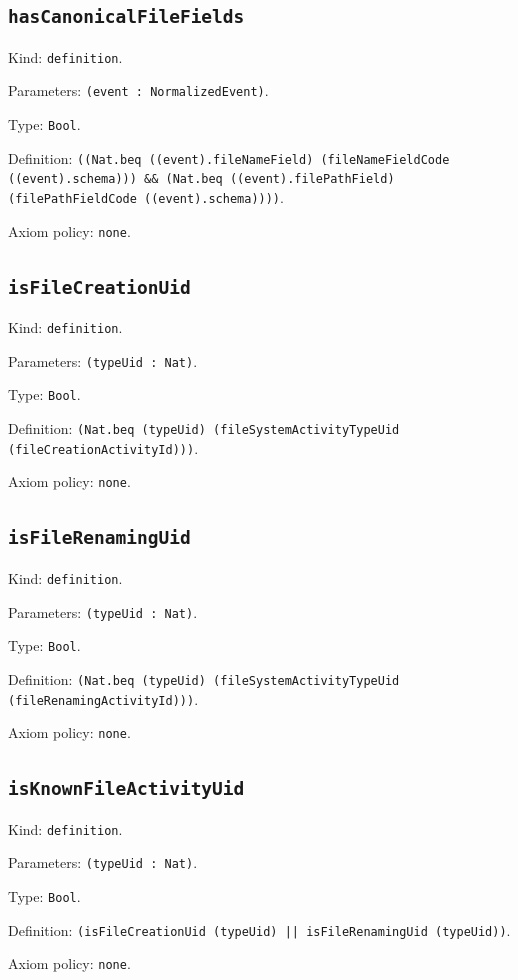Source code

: \documentclass[11pt]{article}
\begin{document}
\subsection*{\texttt{hasCanonicalFileFields}}
\noindent Kind: \texttt{definition}.\par
\noindent Parameters: \texttt{(event : NormalizedEvent)}.\par
\noindent Type: \texttt{Bool}.\par
\noindent Definition: \texttt{((Nat.beq ((event).fileNameField) (fileNameFieldCode ((event).schema))) \&\& (Nat.beq ((event).filePathField) (filePathFieldCode ((event).schema))))}.\par
\noindent Axiom policy: \texttt{none}.\par
\subsection*{\texttt{isFileCreationUid}}
\noindent Kind: \texttt{definition}.\par
\noindent Parameters: \texttt{(typeUid : Nat)}.\par
\noindent Type: \texttt{Bool}.\par
\noindent Definition: \texttt{(Nat.beq (typeUid) (fileSystemActivityTypeUid (fileCreationActivityId)))}.\par
\noindent Axiom policy: \texttt{none}.\par
\subsection*{\texttt{isFileRenamingUid}}
\noindent Kind: \texttt{definition}.\par
\noindent Parameters: \texttt{(typeUid : Nat)}.\par
\noindent Type: \texttt{Bool}.\par
\noindent Definition: \texttt{(Nat.beq (typeUid) (fileSystemActivityTypeUid (fileRenamingActivityId)))}.\par
\noindent Axiom policy: \texttt{none}.\par
\subsection*{\texttt{isKnownFileActivityUid}}
\noindent Kind: \texttt{definition}.\par
\noindent Parameters: \texttt{(typeUid : Nat)}.\par
\noindent Type: \texttt{Bool}.\par
\noindent Definition: \texttt{(isFileCreationUid (typeUid) || isFileRenamingUid (typeUid))}.\par
\noindent Axiom policy: \texttt{none}.\par
\end{document}
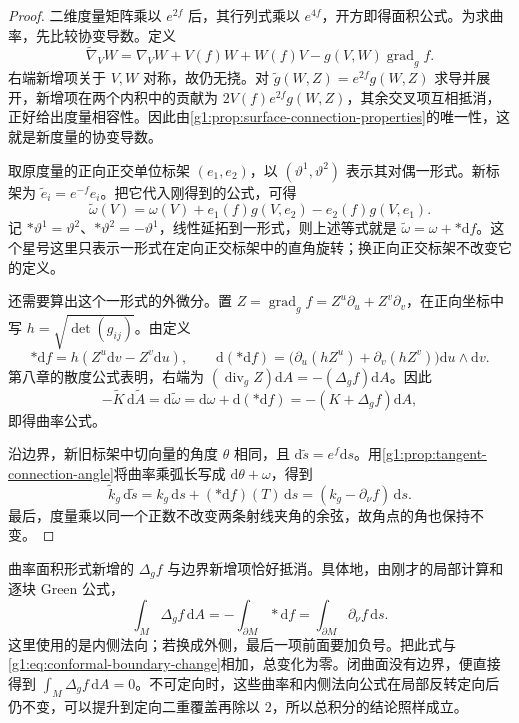 \begin{proof}
	二维度量矩阵乘以 \(e^{2f}\) 后，其行列式乘以 \(e^{4f}\)，开方即得面积公式。为求曲率，先比较协变导数。定义
	\[
		\widetilde\nabla_VW=\nabla_VW+V(f)W+W(f)V-g(V,W)\operatorname{grad}_g f.
	\]
	右端新增项关于 \(V,W\) 对称，故仍无挠。对 \(\widetilde g(W,Z)=e^{2f}g(W,Z)\) 求导并展开，新增项在两个内积中的贡献为 \(2V(f)e^{2f}g(W,Z)\)，其余交叉项互相抵消，正好给出度量相容性。因此由\cref{g1:prop:surface-connection-properties}的唯一性，这就是新度量的协变导数。

	取原度量的正向正交单位标架 \((e_1,e_2)\)，以 \((\vartheta^1,\vartheta^2)\) 表示其对偶一形式。新标架为 \(\widetilde e_i=e^{-f}e_i\)。把它代入刚得到的公式，可得
	\[
		\widetilde\omega(V)=\omega(V)+e_1(f)g(V,e_2)-e_2(f)g(V,e_1).
	\]
	记 \(*\vartheta^1=\vartheta^2\)、\(*\vartheta^2=-\vartheta^1\)，线性延拓到一形式，则上述等式就是 \(\widetilde\omega=\omega+*\mathrm{d}f\)。这个星号这里只表示一形式在定向正交标架中的直角旋转；换正向正交标架不改变它的定义。

	还需要算出这个一形式的外微分。置 \(Z=\operatorname{grad}_g f=Z^u\partial_u+Z^v\partial_v\)，在正向坐标中写 \(h=\sqrt{\det(g_{ij})}\)。由定义
	\[
		*\mathrm{d}f=h(Z^u\mathrm{d}v-Z^v\mathrm{d}u),\qquad
		\mathrm{d}(*\mathrm{d}f)=\bigl(\partial_u(hZ^u)+\partial_v(hZ^v)\bigr)\mathrm{d}u\wedge\mathrm{d}v.
	\]
	第八章的散度公式表明，右端为 \((\operatorname{div}_g Z)\mathrm{d}A=-(\Delta_g f)\mathrm{d}A\)。因此
	\[
		-\widetilde K\,\mathrm{d}\widetilde A
		=\mathrm{d}\widetilde\omega
		=\mathrm{d}\omega+\mathrm{d}(*\mathrm{d}f)
		=-(K+\Delta_g f)\mathrm{d}A,
	\]
	即得曲率公式。

	沿边界，新旧标架中切向量的角度 \(\theta\) 相同，且 \(\mathrm{d}\widetilde s=e^f\mathrm{d}s\)。用\cref{g1:prop:tangent-connection-angle}将曲率乘弧长写成 \(\mathrm{d}\theta+\omega\)，得到
	\[
		\widetilde k_g\,\mathrm{d}\widetilde s
		=k_g\,\mathrm{d}s+(*\mathrm{d}f)(T)\,\mathrm{d}s
		=(k_g-\partial_\nu f)\,\mathrm{d}s.
	\]
	最后，度量乘以同一个正数不改变两条射线夹角的余弦，故角点的角也保持不变。
\end{proof}

曲率面积形式新增的 \(\Delta_g f\) 与边界新增项恰好抵消。具体地，由刚才的局部计算和逐块 Green 公式，
\[
	\int_M\Delta_g f\,\mathrm{d}A
	=-\int_{\partial M}*\mathrm{d}f
	=\int_{\partial M}\partial_\nu f\,\mathrm{d}s.
\]
这里使用的是内侧法向；若换成外侧，最后一项前面要加负号。把此式与\eqref{g1:eq:conformal-boundary-change}相加，总变化为零。闭曲面没有边界，便直接得到 \(\int_M\Delta_g f\,\mathrm{d}A=0\)。不可定向时，这些曲率和内侧法向公式在局部反转定向后仍不变，可以提升到定向二重覆盖再除以 \(2\)，所以总积分的结论照样成立。

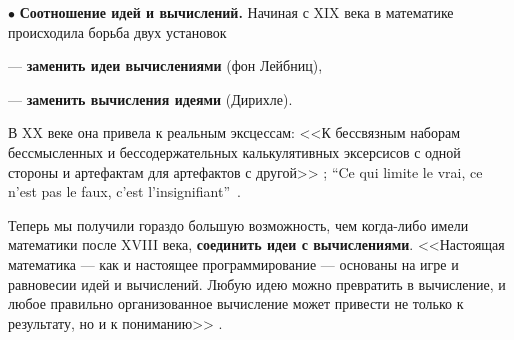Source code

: \documentclass[intlimits,twoside,a4paper,11pt]{article}
\begin{document}
		\par\smallskip
		$\bullet$  {\bf Соотношение идей и вычислений.} Начиная с XIX века в математике 
		происходила борьба двух установок
		\par\smallskip
		--- {\bf заменить идеи вычислениями} (фон Лейбниц),
		\par\smallskip
		--- {\bf заменить вычисления идеями} (Дирихле).
		\par\smallskip\noindent
		В XX веке она привела к реальным эксцессам: <<К бессвязным наборам 
		бессмысленных и бессодержательных калькулятивных эксерсисов с одной
		стороны и артефактам для артефактов с другой>> \cite{VHY};
		``Ce qui limite le vrai, ce n'est pas le faux, c'est l'insignifiant''~\cite{Ch}.
		\par
		Теперь мы получили гораздо большую возможность, чем когда-либо имели
		математики после XVIII века, {\bf соединить идеи с вычислениями}.
		<<Настоящая математика — как и настоящее программирование — основаны на игре 
		и равновесии идей и вычислений. Любую идею можно превратить в вычисление, и 
		любое правильно организованное вычисление может привести не только к результату, 
		но и к пониманию>> \cite{VHY}.
		
\end{document}

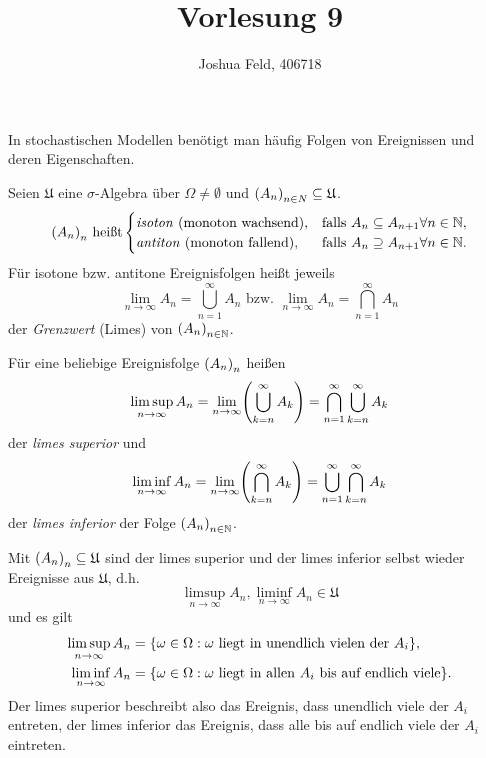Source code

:\documentclass{lecture}
\institute{Institut für Statistik und Wirtschaftsmathematik}
\title{Vorlesung 9}
\author{Joshua Feld, 406718}
\begin{document}
    \maketitle


    In stochastischen Modellen benötigt man häufig Folgen von Ereignissen und deren Eigenschaften.

    \begin{definition}
        Seien \(\mathfrak{U}\) eine \(\sigma\)-Algebra über \(\Omega \ne \emptyset\) und \(\parentheses*{A_n}_{n \in N} \subseteq \mathfrak{U}\).
        \[
            \parentheses*{A_n}_n\text{ heißt}\begin{cases}
                \text{\emph{isoton} (monoton wachsend)}, & \text{falls }A_n \subseteq A_{n + 1} \forall n \in \N,\\
                \text{\emph{antiton} (monoton fallend)}, & \text{falls }A_n \supseteq A_{n + 1} \forall n \in \N.
            \end{cases}
        \]
        Für isotone bzw. antitone Ereignisfolgen heißt jeweils
        \[
            \lim_{n \to \infty}A_n = \bigcup_{n = 1}^\infty A_n\text{ bzw. }\lim_{n \to \infty}A_n = \bigcap_{n = 1}^\infty A_n
        \]
        der \emph{Grenzwert} (Limes) von \(\parentheses*{A_n}_{n \in \N}\).

        Für eine beliebige Ereignisfolge \(\parentheses*{A_n}_n\) heißen
        \[
            \limsup_{n \to \infty}A_n = \lim_{n \to \infty}\parentheses*{\bigcup_{k = n}^\infty A_k} = \bigcap_{n = 1}^\infty\bigcup_{k = n}^\infty A_k
        \]
        der \emph{limes superior} und
        \[
            \liminf_{n \to \infty}A_n = \lim_{n \to \infty}\parentheses*{\bigcap_{k = n}^\infty A_k} = \bigcup_{n = 1}^\infty\bigcap_{k = n}^\infty A_k
        \]
        der \emph{limes inferior} der Folge \(\parentheses*{A_n}_{n \in \N}\).
    \end{definition}

    \begin{remark}
        Mit \(\parentheses*{A_n}_n \subseteq \mathfrak{U}\) sind der limes superior und der limes inferior selbst wieder Ereignisse aus \(\mathfrak{U}\), d.h.
        \[
            \limsup_{n \to \infty}A_n, \liminf_{n \to \infty}A_n \in \mathfrak{U}
        \]
        und es gilt
        \begin{align*}
            \limsup_{n \to \infty}A_n &= \braces*{\omega \in \Omega : \omega\text{ liegt in unendlich vielen der }A_i},\\
            \liminf_{n \to \infty}A_n &= \braces*{\omega \in \Omega : \omega\text{ liegt in allen }A_i\text{ bis auf endlich viele}}.
        \end{align*}
        Der limes superior beschreibt also das Ereignis, dass unendlich viele der \(A_i\) entreten, der limes inferior das Ereignis, dass alle bis auf endlich viele der \(A_i\) eintreten.
    \end{remark}
\end{document}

▶ _WHAT YOU ARE ASKED TO DO_
Begin at the first line of the entries and end at the line containing "右端新增项关于 \(V,W\) 对称，故仍无挠。对": write out each line exactly, skipping pictures.

▶ _FINISHED EXERCISE_
Source code

: \documentclass[11pt]{article}
\begin{document}
\subsection*{\texttt{hasCanonicalFileFields}}
\noindent Kind: \texttt{definition}.\par
\noindent Parameters: \texttt{(event : NormalizedEvent)}.\par
\noindent Type: \texttt{Bool}.\par
\noindent Definition: \texttt{((Nat.beq ((event).fileNameField) (fileNameFieldCode ((event).schema))) \&\& (Nat.beq ((event).filePathField) (filePathFieldCode ((event).schema))))}.\par
\noindent Axiom policy: \texttt{none}.\par
\subsection*{\texttt{isFileCreationUid}}
\noindent Kind: \texttt{definition}.\par
\noindent Parameters: \texttt{(typeUid : Nat)}.\par
\noindent Type: \texttt{Bool}.\par
\noindent Definition: \texttt{(Nat.beq (typeUid) (fileSystemActivityTypeUid (fileCreationActivityId)))}.\par
\noindent Axiom policy: \texttt{none}.\par
\subsection*{\texttt{isFileRenamingUid}}
\noindent Kind: \texttt{definition}.\par
\noindent Parameters: \texttt{(typeUid : Nat)}.\par
\noindent Type: \texttt{Bool}.\par
\noindent Definition: \texttt{(Nat.beq (typeUid) (fileSystemActivityTypeUid (fileRenamingActivityId)))}.\par
\noindent Axiom policy: \texttt{none}.\par
\subsection*{\texttt{isKnownFileActivityUid}}
\noindent Kind: \texttt{definition}.\par
\noindent Parameters: \texttt{(typeUid : Nat)}.\par
\noindent Type: \texttt{Bool}.\par
\noindent Definition: \texttt{(isFileCreationUid (typeUid) || isFileRenamingUid (typeUid))}.\par
\noindent Axiom policy: \texttt{none}.\par
\end{document}
 \begin{proof}
	二维度量矩阵乘以 \(e^{2f}\) 后，其行列式乘以 \(e^{4f}\)，开方即得面积公式。为求曲率，先比较协变导数。定义
	\[
		\widetilde\nabla_VW=\nabla_VW+V(f)W+W(f)V-g(V,W)\operatorname{grad}_g f.
	\]
	右端新增项关于 \(V,W\) 对称，故仍无挠。对 \(\widetilde g(W,Z)=e^{2f}g(W,Z)\) 求导并展开，新增项在两个内积中的贡献为 \(2V(f)e^{2f}g(W,Z)\)，其余交叉项互相抵消，正好给出度量相容性。因此由\cref{g1:prop:surface-connection-properties}的唯一性，这就是新度量的协变导数。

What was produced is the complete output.